ABOUT THIS TASK
Please copy exactly the lines from the first in the records through the line that contains "## **Source Options**", but not the pictures.
*-*-*
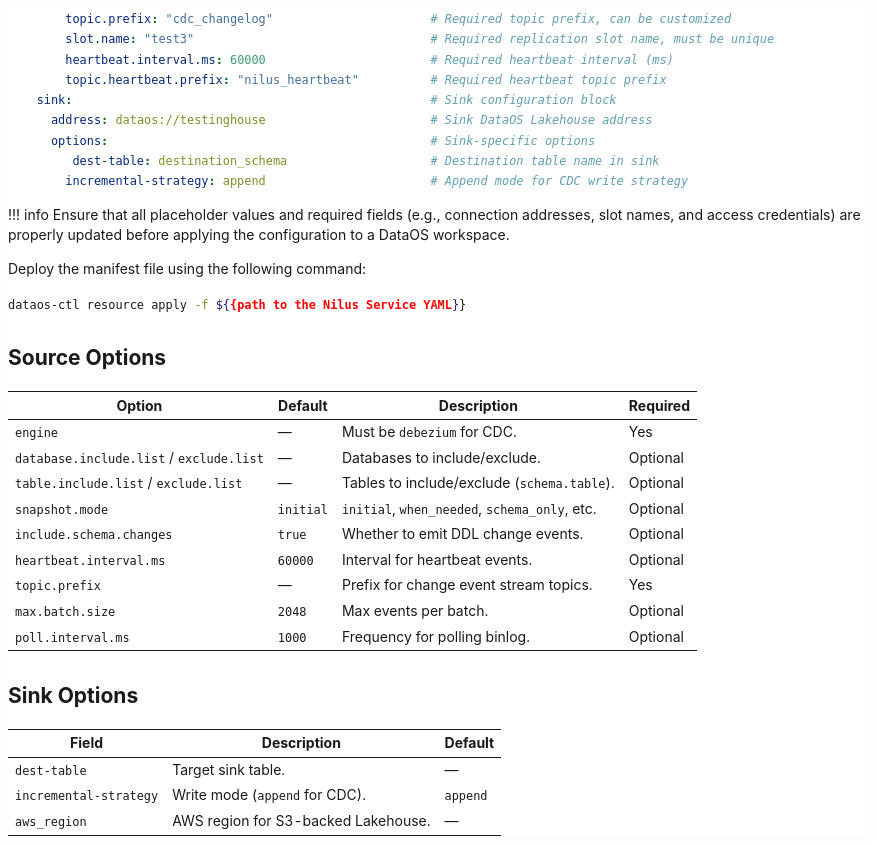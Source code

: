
 ```yaml
        topic.prefix: "cdc_changelog"                      # Required topic prefix, can be customized 
        slot.name: "test3"                                 # Required replication slot name, must be unique  
        heartbeat.interval.ms: 60000                       # Required heartbeat interval (ms)
        topic.heartbeat.prefix: "nilus_heartbeat"          # Required heartbeat topic prefix
    sink:                                                  # Sink configuration block
      address: dataos://testinghouse                       # Sink DataOS Lakehouse address
      options:                                             # Sink-specific options
         dest-table: destination_schema                    # Destination table name in sink
        incremental-strategy: append                       # Append mode for CDC write strategy
```

!!! info
    Ensure that all placeholder values and required fields (e.g., connection addresses, slot names, and access credentials) are properly updated before applying the configuration to a DataOS workspace.


Deploy the manifest file using the following command:

```bash
dataos-ctl resource apply -f ${{path to the Nilus Service YAML}}
```

## **Source Options**

| Option                                   | Default   | Description                                   | Required |
| ---------------------------------------- | --------- | --------------------------------------------- | -------- |
| `engine`                                 | —         | Must be `debezium` for CDC.                   | Yes      |
| `database.include.list` / `exclude.list` | —         | Databases to include/exclude.                 | Optional |
| `table.include.list` / `exclude.list`    | —         | Tables to include/exclude (`schema.table`).   | Optional |
| `snapshot.mode`                          | `initial` | `initial`, `when_needed`, `schema_only`, etc. | Optional |
| `include.schema.changes`                 | `true`    | Whether to emit DDL change events.            | Optional |
| `heartbeat.interval.ms`                  | `60000`   | Interval for heartbeat events.                | Optional |
| `topic.prefix`                           | —         | Prefix for change event stream topics.        | Yes      |
| `max.batch.size`                         | `2048`    | Max events per batch.                         | Optional |
| `poll.interval.ms`                       | `1000`    | Frequency for polling binlog.                 | Optional |

## Sink Options

| Field                  | Description                         | Default  |
| ---------------------- | ----------------------------------- | -------- |
| `dest-table`           | Target sink table.                  | —        |
| `incremental-strategy` | Write mode (`append` for CDC).      | `append` |
| `aws_region`           | AWS region for S3-backed Lakehouse. | —        |
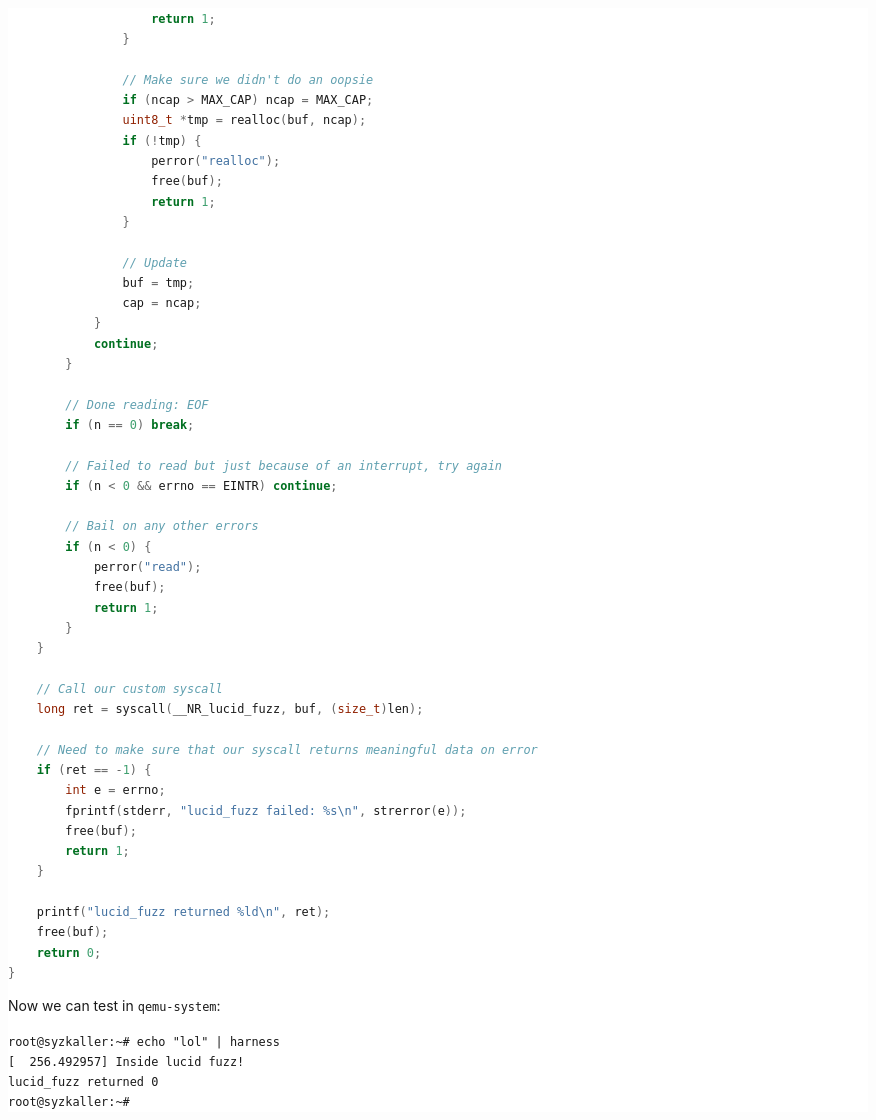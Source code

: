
 ```c
                    return 1;
                }

                // Make sure we didn't do an oopsie
                if (ncap > MAX_CAP) ncap = MAX_CAP;
                uint8_t *tmp = realloc(buf, ncap);
                if (!tmp) {
                    perror("realloc");
                    free(buf);
                    return 1;
                }

                // Update 
                buf = tmp;
                cap = ncap;
            }
            continue;
        }

        // Done reading: EOF
        if (n == 0) break;

        // Failed to read but just because of an interrupt, try again
        if (n < 0 && errno == EINTR) continue;
        
        // Bail on any other errors
        if (n < 0) {
            perror("read");
            free(buf);
            return 1;
        }
    }

    // Call our custom syscall 
    long ret = syscall(__NR_lucid_fuzz, buf, (size_t)len);

    // Need to make sure that our syscall returns meaningful data on error
    if (ret == -1) {
        int e = errno;
        fprintf(stderr, "lucid_fuzz failed: %s\n", strerror(e));
        free(buf);
        return 1;
    }

    printf("lucid_fuzz returned %ld\n", ret);
    free(buf);
    return 0;
}
```

Now we can test in `qemu-system`:
```terminal
root@syzkaller:~# echo "lol" | harness
[  256.492957] Inside lucid fuzz!
lucid_fuzz returned 0
root@syzkaller:~# 
```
*-*-*
SOLVED PROBLEM
Source code

:
 ```yaml
        topic.prefix: "cdc_changelog"                      # Required topic prefix, can be customized 
        slot.name: "test3"                                 # Required replication slot name, must be unique  
        heartbeat.interval.ms: 60000                       # Required heartbeat interval (ms)
        topic.heartbeat.prefix: "nilus_heartbeat"          # Required heartbeat topic prefix
    sink:                                                  # Sink configuration block
      address: dataos://testinghouse                       # Sink DataOS Lakehouse address
      options:                                             # Sink-specific options
         dest-table: destination_schema                    # Destination table name in sink
        incremental-strategy: append                       # Append mode for CDC write strategy
```

!!! info
    Ensure that all placeholder values and required fields (e.g., connection addresses, slot names, and access credentials) are properly updated before applying the configuration to a DataOS workspace.


Deploy the manifest file using the following command:

```bash
dataos-ctl resource apply -f ${{path to the Nilus Service YAML}}
```

## **Source Options**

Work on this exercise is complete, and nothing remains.